Collateral marks Kamel’s first foray into British TV, but she has previously appeared in three movies produced by Image Nation Abu Dhabi – Tobe Hooper’s Djinn, Ali Mostafa’s From A To B, and Majid Al Ansari’s Zinzana. The latter starred Palestinian actors Ali Suliman and Saleh Bakri and premiered at Dubai International Film Festival in 2015.
“Coming from where I come from it was just such a pleasure to work with people who had so much respect for the characters and for the work,” says Kamel of her experience shooting Collateral. “The calibre was just so much higher than I have ever worked with and it helped me bring my best, because these people are putting their best foot forward.
“Yes, there were big names attached, Carey Mulligan was wonderful to work with, but it was a low-budget production, as always. It was wonderful to see how they managed to work around it and to put so much great talent in one room.”
It was her directing career, however, that was of most interest to Sheyma Buali, director of the BBC Arabic Festival, at The Mosaic Rooms in mid-August.
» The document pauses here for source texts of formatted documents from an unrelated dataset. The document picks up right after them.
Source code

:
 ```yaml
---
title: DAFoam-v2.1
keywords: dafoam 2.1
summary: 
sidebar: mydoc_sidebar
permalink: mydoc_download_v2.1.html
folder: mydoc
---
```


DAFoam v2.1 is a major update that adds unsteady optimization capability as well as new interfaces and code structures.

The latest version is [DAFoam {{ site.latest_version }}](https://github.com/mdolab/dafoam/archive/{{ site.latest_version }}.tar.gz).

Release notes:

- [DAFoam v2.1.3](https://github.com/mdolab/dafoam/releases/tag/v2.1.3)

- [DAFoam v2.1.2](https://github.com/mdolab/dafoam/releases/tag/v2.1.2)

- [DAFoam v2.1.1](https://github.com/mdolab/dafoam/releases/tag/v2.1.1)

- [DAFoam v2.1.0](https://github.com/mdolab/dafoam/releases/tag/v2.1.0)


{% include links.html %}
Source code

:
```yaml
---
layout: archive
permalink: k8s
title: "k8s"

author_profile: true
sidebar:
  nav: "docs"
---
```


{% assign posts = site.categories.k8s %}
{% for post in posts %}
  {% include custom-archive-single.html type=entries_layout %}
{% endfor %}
Kamel’s directorial debut was a short called The Shoemaker, starring Egyptian superstar Amr Waked, while her second, Sanctity, in which she also starred, received a Golden Bear nomination at the Berlinale in 2013 and won the Golden Aleph at Beirut International Film Festival the same year. It told the story of Areej, a young, pregnant Saudi widow who establishes a friendship with a teenage boy. In doing so she flouted social customs that insist on gender segregation.
“It was probably one of the best experiences that I’ve ever had,” she says of filming Sanctity in Jeddah. “Shooting in my home city. And I wasn’t so concerned about the crew as much as I was about the people and the neighbourhood.”
It wasn’t the first time she’d pushed at social boundaries either, with The Shoemaker including an intimate bedroom scene with Waked.
Kamel herself is intriguing. American educated, multilingual, with a degree in directing from the New York Film Academy, she launched her acting career by accident in 2005 following a chance encounter with director Aslihan Unaldi in a carpet shop. She went on to star in Unaldi’s Razan, the story of a would-be suicide bomber who re-examines her convictions after coming face-to-face with her potential victims.
“I was wearing a Yankees hat and she looked at me and said, ‘Can you take off your cap,’” recalls Kamel of her encounter with Unaldi. “And I was like, ‘Sure.’ I took off my hat and she said, ‘Have you ever acted?’ I said, ‘No, but I’m at film school, I’m studying directing.’ ‘I’d love you to audition for my film,’ she said.
“I always tell Aslihan she’s the one who turned me to my life purpose. She gave me this chance. She took a complete chance on me.”
“I’m an artist from Saudi, I’m not a Saudi artist,” insists kamel later on in her discussion with Buali. “Yes, I’m Saudi, but I’m a million other things. I’ve lived all over the world, I’ve seen so many things, so I can’t just pigeonhole myself like that.
“[But] it’s funny, because as I get older the Saudi in me is just there. You try to be American for so long and now I’m very, very proud of the Saudi roots in me. It’s beautiful, it’s funny, it’s sarcastic, it gives me depth, and for me to write in that language is such a pleasure.